▸ What to work on:
In the records below, tally each line that contains the word "Pictures" and give the total only.

[Task data]

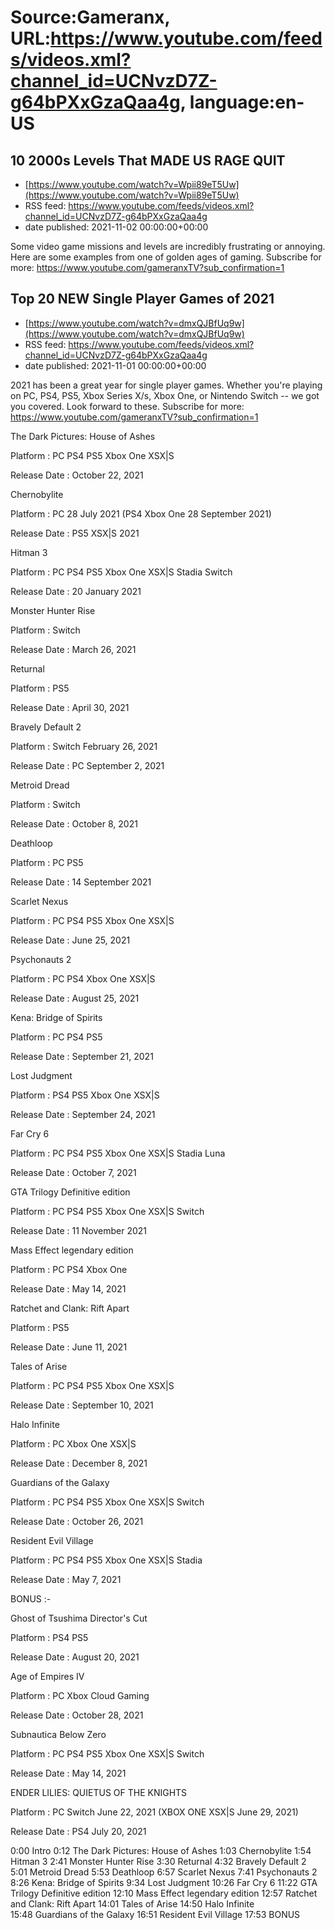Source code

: # Source:Gameranx, URL:https://www.youtube.com/feeds/videos.xml?channel_id=UCNvzD7Z-g64bPXxGzaQaa4g, language:en-US

## 10 2000s Levels That MADE US RAGE QUIT
 - [https://www.youtube.com/watch?v=Wpii89eT5Uw](https://www.youtube.com/watch?v=Wpii89eT5Uw)
 - RSS feed: https://www.youtube.com/feeds/videos.xml?channel_id=UCNvzD7Z-g64bPXxGzaQaa4g
 - date published: 2021-11-02 00:00:00+00:00

Some video game missions and levels are incredibly frustrating or annoying. Here are some examples from one of golden ages of gaming.
Subscribe for more: https://www.youtube.com/gameranxTV?sub_confirmation=1

## Top 20 NEW Single Player Games of 2021
 - [https://www.youtube.com/watch?v=dmxQJBfUq9w](https://www.youtube.com/watch?v=dmxQJBfUq9w)
 - RSS feed: https://www.youtube.com/feeds/videos.xml?channel_id=UCNvzD7Z-g64bPXxGzaQaa4g
 - date published: 2021-11-01 00:00:00+00:00

2021 has been a great year for single player games. Whether you're playing on PC, PS4, PS5, Xbox Series X/s, Xbox One, or Nintendo Switch -- we got you covered. Look forward to these.
Subscribe for more: https://www.youtube.com/gameranxTV?sub_confirmation=1

The Dark Pictures: House of Ashes 

Platform : PC PS4 PS5 Xbox One XSX|S 

Release Date : October 22, 2021



Chernobylite 

Platform : PC 28 July 2021 (PS4 Xbox One 28 September 2021)

Release Date : PS5 XSX|S 2021 



Hitman 3

Platform : PC PS4 PS5 Xbox One XSX|S Stadia Switch 

Release Date : 20 January 2021



Monster Hunter Rise

Platform : Switch 

Release Date : March 26, 2021 



Returnal

Platform : PS5

Release Date : April 30, 2021 



Bravely Default 2

Platform : Switch February 26, 2021 

Release Date : PC September 2, 2021 



Metroid Dread

Platform : Switch 

Release Date : October 8, 2021 



Deathloop

Platform : PC PS5

Release Date : 14 September 2021 



Scarlet Nexus

Platform : PC PS4 PS5 Xbox One XSX|S

Release Date : June 25, 2021 



Psychonauts 2

Platform : PC PS4 Xbox One XSX|S

Release Date : August 25, 2021



Kena: Bridge of Spirits

Platform : PC PS4 PS5

Release Date : September 21, 2021 



Lost Judgment

Platform : PS4 PS5 Xbox One XSX|S

Release Date : September 24, 2021 



Far Cry 6

Platform : PC PS4 PS5 Xbox One XSX|S Stadia Luna

Release Date : October 7, 2021



GTA Trilogy Definitive edition

Platform : PC PS4 PS5 Xbox One XSX|S Switch 

Release Date : 11 November 2021



Mass Effect legendary edition

Platform : PC PS4 Xbox One 

Release Date : May 14, 2021 



Ratchet and Clank: Rift Apart

Platform : PS5

Release Date : June 11, 2021 



Tales of Arise

Platform : PC PS4 PS5 Xbox One XSX|S 

Release Date : September 10, 2021



Halo Infinite  

Platform : PC Xbox One XSX|S 

Release Date : December 8, 2021 



Guardians of the Galaxy 

Platform : PC PS4 PS5 Xbox One XSX|S Switch  

Release Date : October 26, 2021 



Resident Evil Village 

Platform : PC PS4 PS5 Xbox One XSX|S Stadia 

Release Date : May 7, 2021 



BONUS :- 



Ghost of Tsushima Director's Cut  

Platform : PS4 PS5 

Release Date : August 20, 2021 



Age of Empires IV

Platform : PC Xbox Cloud Gaming 

Release Date : October 28, 2021 



Subnautica Below Zero

Platform : PC PS4 PS5 Xbox One XSX|S Switch  

Release Date : May 14, 2021 



ENDER LILIES: QUIETUS OF THE KNIGHTS

Platform : PC Switch June 22, 2021 (XBOX ONE XSX|S June 29, 2021)

Release Date : PS4 July 20, 2021 

0:00 Intro 
0:12 The Dark Pictures: House of Ashes 
1:03 Chernobylite 
1:54 Hitman 3
2:41 Monster Hunter Rise
3:30 Returnal
4:32 Bravely Default 2
5:01 Metroid Dread
5:53 Deathloop
6:57 Scarlet Nexus
7:41 Psychonauts 2
8:26 Kena: Bridge of Spirits
9:34 Lost Judgment
10:26 Far Cry 6
11:22 GTA Trilogy Definitive edition
12:10 Mass Effect legendary edition
12:57 Ratchet and Clank: Rift Apart
14:01 Tales of Arise
14:50 Halo Infinite  
15:48 Guardians of the Galaxy 
16:51 Resident Evil Village 
17:53 BONUS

[/Task data]

▸ Result for this exercise:
2